The provision of internet and user-specific weather data are big businesses today.

Apart from Amazon and Boeing, which plan to send 3,000-odd satellites each, there are others such as OneWeb, SES and LeoSat that aim to provide internet to remote areas. As for weather data, there are again dozens of companies.

A Chennai-based company that grows corn, which has requested not to be named, wants a constellation of satellites for its exclusive use. And, there are companies that want to keep data banks in space, where it is safer from hacking, and companies that use satellites to keep an eye on ships and airplanes.

A Morgan Stanley report projects that the internet-related space business will see $410 million in revenues by 2040.

As a corollary of the satellite boom, a number of rocket companies have emerged. US-based Rocket Lab is ahead in the race, having already launched 35 satellites over seven launch missions in the last two years from its launch-pad in New Zealand.
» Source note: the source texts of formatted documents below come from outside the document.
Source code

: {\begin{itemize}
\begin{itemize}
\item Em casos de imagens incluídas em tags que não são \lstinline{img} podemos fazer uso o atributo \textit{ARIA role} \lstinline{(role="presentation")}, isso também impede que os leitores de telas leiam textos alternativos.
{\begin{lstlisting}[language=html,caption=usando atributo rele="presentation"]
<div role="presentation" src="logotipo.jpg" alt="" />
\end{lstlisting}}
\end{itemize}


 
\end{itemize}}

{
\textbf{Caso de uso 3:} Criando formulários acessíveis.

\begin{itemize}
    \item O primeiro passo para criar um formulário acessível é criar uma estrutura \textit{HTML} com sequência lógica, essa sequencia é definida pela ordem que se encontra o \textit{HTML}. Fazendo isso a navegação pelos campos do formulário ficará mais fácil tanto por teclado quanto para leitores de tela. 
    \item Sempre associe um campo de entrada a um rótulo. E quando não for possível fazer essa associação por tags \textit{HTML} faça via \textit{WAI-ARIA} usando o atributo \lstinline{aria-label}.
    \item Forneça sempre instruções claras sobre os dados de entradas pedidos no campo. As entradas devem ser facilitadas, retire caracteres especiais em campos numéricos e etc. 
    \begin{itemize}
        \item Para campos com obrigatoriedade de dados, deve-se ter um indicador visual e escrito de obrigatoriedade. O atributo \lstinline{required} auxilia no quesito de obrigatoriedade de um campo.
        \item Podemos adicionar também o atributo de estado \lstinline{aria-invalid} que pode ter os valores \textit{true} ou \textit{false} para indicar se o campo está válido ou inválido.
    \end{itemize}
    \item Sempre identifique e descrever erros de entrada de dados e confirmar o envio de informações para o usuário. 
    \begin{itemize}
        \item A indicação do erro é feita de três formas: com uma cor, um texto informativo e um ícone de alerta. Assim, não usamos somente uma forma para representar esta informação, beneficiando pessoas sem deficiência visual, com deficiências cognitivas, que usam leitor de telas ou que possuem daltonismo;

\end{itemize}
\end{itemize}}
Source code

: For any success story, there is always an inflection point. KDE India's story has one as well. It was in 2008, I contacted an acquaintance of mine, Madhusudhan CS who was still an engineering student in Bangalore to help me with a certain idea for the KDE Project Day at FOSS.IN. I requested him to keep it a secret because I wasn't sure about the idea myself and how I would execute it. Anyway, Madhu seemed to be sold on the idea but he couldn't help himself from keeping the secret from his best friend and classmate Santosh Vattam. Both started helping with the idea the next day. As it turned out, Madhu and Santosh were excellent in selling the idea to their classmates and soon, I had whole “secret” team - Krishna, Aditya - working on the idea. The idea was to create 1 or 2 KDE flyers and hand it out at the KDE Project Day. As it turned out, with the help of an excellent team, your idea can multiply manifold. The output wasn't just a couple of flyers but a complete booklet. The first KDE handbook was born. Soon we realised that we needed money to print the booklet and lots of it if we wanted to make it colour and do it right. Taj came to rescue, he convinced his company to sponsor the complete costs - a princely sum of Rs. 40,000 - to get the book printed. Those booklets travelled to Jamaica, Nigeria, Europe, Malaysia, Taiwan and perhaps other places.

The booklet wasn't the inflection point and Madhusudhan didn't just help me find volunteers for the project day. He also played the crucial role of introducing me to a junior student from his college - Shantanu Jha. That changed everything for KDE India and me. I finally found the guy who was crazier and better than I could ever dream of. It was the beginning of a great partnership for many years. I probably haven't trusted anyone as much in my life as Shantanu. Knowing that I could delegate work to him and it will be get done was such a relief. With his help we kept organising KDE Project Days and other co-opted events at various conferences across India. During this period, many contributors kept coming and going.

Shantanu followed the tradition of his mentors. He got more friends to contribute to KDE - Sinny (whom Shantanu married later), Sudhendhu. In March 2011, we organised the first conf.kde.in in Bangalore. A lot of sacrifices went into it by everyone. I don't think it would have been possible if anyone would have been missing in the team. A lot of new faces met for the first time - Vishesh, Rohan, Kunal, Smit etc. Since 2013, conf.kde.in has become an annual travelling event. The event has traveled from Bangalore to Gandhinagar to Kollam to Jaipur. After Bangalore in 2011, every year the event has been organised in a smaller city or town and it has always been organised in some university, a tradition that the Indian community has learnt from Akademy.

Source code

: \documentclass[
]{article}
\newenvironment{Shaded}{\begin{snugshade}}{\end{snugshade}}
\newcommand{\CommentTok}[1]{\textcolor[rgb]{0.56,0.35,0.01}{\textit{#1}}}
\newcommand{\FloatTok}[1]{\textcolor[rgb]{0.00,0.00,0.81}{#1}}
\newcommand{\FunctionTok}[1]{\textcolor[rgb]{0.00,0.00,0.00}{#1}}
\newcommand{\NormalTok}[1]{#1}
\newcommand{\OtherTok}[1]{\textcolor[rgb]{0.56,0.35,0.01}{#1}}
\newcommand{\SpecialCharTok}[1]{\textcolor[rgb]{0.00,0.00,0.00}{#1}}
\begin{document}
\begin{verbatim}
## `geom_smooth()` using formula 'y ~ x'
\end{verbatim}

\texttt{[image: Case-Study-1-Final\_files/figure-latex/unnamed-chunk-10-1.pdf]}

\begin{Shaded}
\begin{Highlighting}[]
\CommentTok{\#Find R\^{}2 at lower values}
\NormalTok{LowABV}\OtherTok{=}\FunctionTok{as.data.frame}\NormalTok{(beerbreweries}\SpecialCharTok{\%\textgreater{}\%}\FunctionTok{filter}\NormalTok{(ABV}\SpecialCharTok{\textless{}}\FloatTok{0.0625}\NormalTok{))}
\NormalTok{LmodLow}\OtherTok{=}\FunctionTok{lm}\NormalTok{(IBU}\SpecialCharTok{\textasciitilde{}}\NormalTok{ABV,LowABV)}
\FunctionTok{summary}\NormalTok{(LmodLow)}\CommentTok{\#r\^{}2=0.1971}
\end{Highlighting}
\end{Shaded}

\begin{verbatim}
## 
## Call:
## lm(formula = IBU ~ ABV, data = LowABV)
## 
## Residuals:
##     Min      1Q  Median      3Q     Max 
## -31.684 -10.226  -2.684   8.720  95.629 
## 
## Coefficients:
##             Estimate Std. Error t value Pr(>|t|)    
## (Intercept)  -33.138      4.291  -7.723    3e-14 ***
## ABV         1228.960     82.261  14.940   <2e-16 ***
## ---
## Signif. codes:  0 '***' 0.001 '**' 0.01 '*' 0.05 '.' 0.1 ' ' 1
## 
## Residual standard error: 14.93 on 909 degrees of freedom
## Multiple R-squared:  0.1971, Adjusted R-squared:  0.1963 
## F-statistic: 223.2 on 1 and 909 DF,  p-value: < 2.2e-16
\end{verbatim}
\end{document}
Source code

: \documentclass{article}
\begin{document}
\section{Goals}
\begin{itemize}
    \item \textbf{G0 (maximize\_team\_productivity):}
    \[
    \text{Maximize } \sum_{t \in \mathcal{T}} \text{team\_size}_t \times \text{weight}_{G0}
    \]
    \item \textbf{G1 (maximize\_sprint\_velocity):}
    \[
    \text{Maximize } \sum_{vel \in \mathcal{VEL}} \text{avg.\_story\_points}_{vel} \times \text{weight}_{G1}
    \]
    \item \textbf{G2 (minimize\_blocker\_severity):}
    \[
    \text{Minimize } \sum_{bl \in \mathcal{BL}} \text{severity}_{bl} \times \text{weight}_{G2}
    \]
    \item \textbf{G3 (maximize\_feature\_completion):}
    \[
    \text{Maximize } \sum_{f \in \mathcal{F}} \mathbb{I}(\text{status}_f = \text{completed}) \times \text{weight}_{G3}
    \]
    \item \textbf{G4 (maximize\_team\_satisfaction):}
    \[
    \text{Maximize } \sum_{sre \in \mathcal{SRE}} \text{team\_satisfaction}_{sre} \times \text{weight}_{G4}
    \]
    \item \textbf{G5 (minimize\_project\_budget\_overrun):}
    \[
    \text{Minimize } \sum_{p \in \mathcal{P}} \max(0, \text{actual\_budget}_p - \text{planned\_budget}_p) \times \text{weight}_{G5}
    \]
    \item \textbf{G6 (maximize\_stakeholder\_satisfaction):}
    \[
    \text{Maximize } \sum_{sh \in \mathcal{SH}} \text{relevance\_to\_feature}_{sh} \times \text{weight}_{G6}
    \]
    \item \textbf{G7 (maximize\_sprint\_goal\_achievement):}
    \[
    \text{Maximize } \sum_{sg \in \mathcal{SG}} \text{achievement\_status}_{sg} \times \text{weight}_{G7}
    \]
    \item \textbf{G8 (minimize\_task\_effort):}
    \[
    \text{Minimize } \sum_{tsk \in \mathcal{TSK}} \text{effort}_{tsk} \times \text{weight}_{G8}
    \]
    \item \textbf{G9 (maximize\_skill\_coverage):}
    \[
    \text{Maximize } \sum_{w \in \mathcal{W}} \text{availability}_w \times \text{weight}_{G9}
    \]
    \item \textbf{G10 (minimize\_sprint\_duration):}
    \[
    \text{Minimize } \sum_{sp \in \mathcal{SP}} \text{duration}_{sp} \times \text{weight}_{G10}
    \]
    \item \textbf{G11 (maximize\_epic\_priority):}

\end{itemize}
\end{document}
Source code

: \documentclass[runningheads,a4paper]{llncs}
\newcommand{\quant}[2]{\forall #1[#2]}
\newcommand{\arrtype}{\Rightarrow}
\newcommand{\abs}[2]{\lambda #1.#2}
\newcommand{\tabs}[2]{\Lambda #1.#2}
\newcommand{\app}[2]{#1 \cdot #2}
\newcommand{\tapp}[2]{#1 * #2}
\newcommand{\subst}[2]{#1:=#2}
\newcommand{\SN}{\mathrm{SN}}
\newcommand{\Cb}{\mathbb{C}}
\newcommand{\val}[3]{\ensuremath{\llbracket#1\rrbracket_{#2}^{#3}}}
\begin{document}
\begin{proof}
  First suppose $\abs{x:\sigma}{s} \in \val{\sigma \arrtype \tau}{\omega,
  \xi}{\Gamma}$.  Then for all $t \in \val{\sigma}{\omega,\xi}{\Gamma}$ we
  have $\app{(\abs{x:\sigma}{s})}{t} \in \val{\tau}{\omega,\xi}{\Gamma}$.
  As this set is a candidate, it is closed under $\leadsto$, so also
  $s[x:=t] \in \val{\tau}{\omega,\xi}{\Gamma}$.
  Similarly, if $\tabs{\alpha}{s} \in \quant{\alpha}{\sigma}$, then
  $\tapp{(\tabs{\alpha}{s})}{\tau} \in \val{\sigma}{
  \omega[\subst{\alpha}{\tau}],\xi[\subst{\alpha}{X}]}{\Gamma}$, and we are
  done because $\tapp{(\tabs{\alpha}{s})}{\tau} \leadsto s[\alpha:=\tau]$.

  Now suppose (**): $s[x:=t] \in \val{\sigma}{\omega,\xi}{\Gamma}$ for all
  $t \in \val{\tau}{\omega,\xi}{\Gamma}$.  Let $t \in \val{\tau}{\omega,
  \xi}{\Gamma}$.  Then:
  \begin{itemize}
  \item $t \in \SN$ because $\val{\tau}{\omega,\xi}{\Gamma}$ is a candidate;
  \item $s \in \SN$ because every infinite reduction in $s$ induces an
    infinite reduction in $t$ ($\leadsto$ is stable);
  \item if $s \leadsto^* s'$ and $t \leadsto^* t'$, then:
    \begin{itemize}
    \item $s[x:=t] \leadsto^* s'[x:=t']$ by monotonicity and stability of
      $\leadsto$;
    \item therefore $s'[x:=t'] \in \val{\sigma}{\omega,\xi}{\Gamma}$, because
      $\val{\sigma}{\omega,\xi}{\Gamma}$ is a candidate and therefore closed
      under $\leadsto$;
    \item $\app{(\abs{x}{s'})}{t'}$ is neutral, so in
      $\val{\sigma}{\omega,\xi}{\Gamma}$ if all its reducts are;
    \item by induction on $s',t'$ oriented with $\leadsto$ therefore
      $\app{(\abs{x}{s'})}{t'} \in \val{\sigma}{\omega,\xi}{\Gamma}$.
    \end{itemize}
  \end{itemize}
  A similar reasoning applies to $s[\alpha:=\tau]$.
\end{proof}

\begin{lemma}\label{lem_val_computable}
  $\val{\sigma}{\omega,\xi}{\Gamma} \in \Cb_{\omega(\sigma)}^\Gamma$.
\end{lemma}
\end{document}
The company’s founder and CEO, Peter Beck, observes that today’s “highly capable, faster and cost-effective satellites provide resiliency in numbers.”

Booking a launch

In an emailed communication, Beck told BusinessLine that the order of the day is to make a large number of small satellites that have shorter life-spans, leading on to better opportunities for innovations. Rocket Lab is licensed to launch 120 times a year from its launch-pad. The company has “monthly launches scheduled for the rest of the year”, Beck said, adding that its rockets are “booking up fast”.

There aren’t enough rockets to take up the satellites. Chennai-based rocket start-up Agnikul Cosmos says over a dozen satellite firms are talking to it. And, its first rocket is at least a year away. That is how big the space business is growing to be.